## Instructions for the task
What lines of the data below hold the string "HIRAttributes"? Copy each one out.

## Provided information
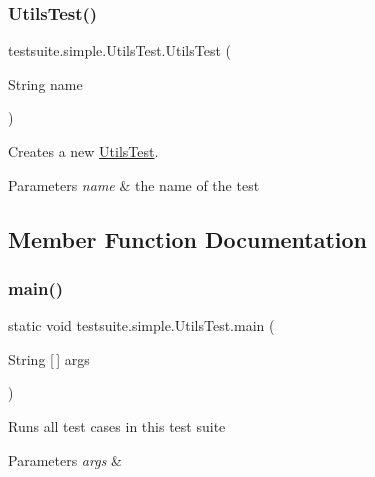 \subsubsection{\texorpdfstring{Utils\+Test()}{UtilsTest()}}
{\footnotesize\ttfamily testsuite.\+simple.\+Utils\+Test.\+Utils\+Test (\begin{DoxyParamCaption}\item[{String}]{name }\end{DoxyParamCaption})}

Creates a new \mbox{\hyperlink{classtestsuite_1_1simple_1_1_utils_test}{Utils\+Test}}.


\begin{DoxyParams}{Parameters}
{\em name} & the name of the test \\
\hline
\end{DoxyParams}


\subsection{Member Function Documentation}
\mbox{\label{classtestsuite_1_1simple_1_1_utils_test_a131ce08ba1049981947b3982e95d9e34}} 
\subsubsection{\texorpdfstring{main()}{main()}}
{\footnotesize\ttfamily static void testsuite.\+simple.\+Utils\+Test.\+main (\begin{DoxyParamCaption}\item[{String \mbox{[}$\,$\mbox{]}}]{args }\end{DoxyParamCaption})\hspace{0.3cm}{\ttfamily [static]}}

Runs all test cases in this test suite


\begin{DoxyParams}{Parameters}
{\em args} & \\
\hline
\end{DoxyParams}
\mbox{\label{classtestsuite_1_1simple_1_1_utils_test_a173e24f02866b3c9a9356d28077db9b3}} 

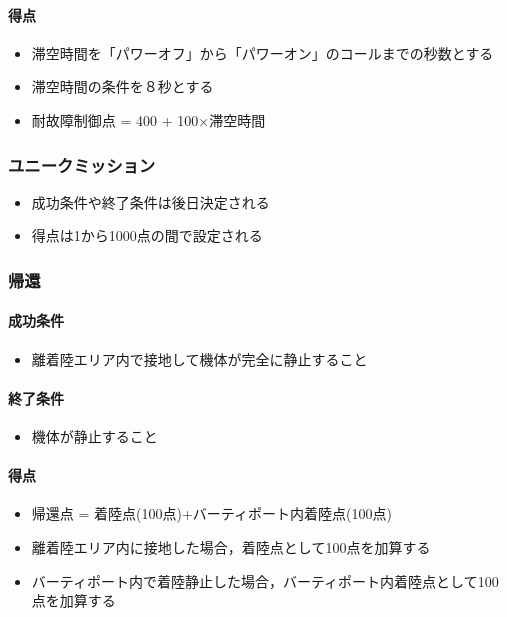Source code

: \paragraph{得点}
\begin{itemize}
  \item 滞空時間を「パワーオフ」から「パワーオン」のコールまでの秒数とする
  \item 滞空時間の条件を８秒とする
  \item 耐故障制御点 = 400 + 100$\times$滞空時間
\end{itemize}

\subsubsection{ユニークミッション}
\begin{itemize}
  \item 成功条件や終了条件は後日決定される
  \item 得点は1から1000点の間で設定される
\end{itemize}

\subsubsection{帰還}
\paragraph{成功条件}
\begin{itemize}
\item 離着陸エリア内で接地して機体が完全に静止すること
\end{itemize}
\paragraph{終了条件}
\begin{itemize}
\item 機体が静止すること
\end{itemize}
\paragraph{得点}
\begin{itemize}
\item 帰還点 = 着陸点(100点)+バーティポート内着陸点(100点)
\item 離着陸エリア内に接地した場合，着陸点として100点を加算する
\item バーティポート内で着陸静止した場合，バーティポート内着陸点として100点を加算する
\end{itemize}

...

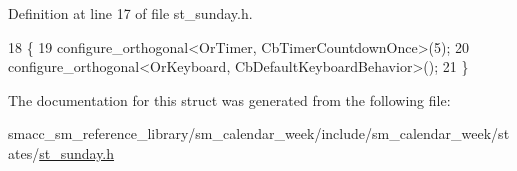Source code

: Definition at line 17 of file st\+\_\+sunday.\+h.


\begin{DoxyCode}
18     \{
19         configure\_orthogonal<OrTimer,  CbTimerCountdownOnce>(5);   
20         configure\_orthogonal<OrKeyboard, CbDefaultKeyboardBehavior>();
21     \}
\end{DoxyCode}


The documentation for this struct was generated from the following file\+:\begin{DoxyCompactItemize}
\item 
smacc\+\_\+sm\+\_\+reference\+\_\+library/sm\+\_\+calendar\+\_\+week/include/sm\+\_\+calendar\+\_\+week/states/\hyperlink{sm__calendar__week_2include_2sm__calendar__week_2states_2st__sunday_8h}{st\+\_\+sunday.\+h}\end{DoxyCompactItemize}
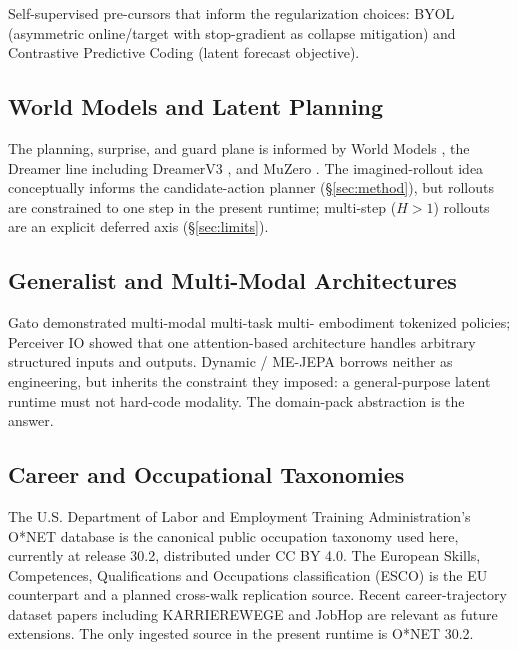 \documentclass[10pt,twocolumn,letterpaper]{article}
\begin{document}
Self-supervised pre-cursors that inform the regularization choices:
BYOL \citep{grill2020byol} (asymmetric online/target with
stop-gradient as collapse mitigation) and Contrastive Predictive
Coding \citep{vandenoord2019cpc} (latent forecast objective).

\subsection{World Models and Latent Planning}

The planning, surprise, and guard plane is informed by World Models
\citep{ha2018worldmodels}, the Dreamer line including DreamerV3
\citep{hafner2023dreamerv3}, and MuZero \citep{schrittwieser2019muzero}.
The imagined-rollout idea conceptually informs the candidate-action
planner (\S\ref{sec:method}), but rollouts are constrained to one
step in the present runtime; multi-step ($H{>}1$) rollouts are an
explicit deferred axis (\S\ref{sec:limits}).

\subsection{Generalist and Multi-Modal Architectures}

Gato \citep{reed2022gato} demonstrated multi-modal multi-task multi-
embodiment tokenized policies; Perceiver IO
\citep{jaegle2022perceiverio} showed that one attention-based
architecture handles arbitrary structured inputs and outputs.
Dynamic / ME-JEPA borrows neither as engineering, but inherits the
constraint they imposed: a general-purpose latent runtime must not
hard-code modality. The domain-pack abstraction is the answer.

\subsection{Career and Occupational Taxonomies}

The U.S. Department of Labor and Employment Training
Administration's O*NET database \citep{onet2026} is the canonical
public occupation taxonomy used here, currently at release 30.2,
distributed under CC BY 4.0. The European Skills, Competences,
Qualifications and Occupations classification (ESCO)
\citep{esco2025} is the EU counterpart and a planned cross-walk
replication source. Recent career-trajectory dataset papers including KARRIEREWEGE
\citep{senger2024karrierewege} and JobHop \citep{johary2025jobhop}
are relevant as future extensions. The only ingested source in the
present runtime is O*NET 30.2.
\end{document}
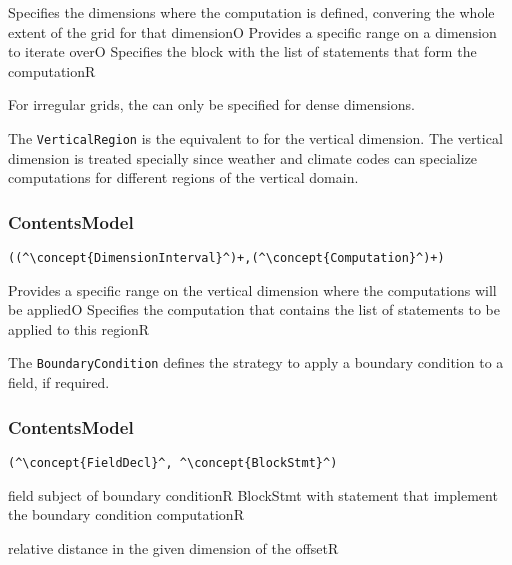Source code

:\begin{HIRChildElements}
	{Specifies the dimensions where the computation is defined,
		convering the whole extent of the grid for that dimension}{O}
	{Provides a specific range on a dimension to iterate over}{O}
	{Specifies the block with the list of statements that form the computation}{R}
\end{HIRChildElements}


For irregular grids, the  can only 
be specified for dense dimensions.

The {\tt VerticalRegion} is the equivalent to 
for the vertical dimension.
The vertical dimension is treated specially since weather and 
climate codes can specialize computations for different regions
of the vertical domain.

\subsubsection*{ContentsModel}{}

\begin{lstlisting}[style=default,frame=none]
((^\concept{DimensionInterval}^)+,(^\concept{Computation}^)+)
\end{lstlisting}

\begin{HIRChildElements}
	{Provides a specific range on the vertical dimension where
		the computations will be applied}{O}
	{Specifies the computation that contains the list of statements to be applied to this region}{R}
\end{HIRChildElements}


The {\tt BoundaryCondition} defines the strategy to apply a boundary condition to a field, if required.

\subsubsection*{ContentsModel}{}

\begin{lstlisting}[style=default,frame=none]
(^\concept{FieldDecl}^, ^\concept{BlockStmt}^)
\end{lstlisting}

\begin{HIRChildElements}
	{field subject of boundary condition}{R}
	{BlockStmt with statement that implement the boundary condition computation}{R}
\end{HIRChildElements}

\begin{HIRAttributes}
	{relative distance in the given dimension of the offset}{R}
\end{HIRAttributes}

## Response
\begin{HIRAttributes}
\end{HIRAttributes}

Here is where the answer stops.